_Activity_.
From the first line of the listing below to the line containing "unmapping back to", write out everything exactly. No pictures.

_Entries supplied_.
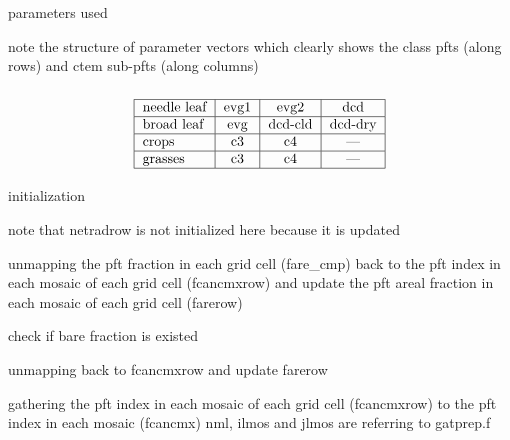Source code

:  parameters used

note the structure of parameter vectors which clearly shows the class pfts (along rows) and ctem sub-\/pfts (along columns) \subsubsection*{\[ \begin{tabular} { | l | c | c | c | } \hline needle leaf & evg1 & evg2 & dcd \\ \hline broad leaf & evg & dcd-cld & dcd-dry \\ \hline crops & c3 & c4 & --- \\ \hline grasses & c3 & c4 & --- \\ \hline \end{tabular} \] }

initialization

note that netradrow is not initialized here because it is updated

unmapping the pft fraction in each grid cell (fare\+\_\+cmp) back to the pft index in each mosaic of each grid cell (fcancmxrow) and update the pft areal fraction in each mosaic of each grid cell (farerow)

check if bare fraction is existed

unmapping back to fcancmxrow and update farerow

gathering the pft index in each mosaic of each grid cell (fcancmxrow) to the pft index in each mosaic (fcancmx) nml, ilmos and jlmos are referring to gatprep.\+f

_Response box_.
Source code

:  parameters used

note the structure of parameter vectors which clearly shows the class pfts (along rows) and ctem sub-\/pfts (along columns) \subsubsection*{\[ \begin{tabular} { | l | c | c | c | } \hline needle leaf & evg1 & evg2 & dcd \\ \hline broad leaf & evg & dcd-cld & dcd-dry \\ \hline crops & c3 & c4 & --- \\ \hline grasses & c3 & c4 & --- \\ \hline \end{tabular} \] }

initialization

note that netradrow is not initialized here because it is updated

unmapping the pft fraction in each grid cell (fare\+\_\+cmp) back to the pft index in each mosaic of each grid cell (fcancmxrow) and update the pft areal fraction in each mosaic of each grid cell (farerow)

check if bare fraction is existed

unmapping back to fcancmxrow and update farerow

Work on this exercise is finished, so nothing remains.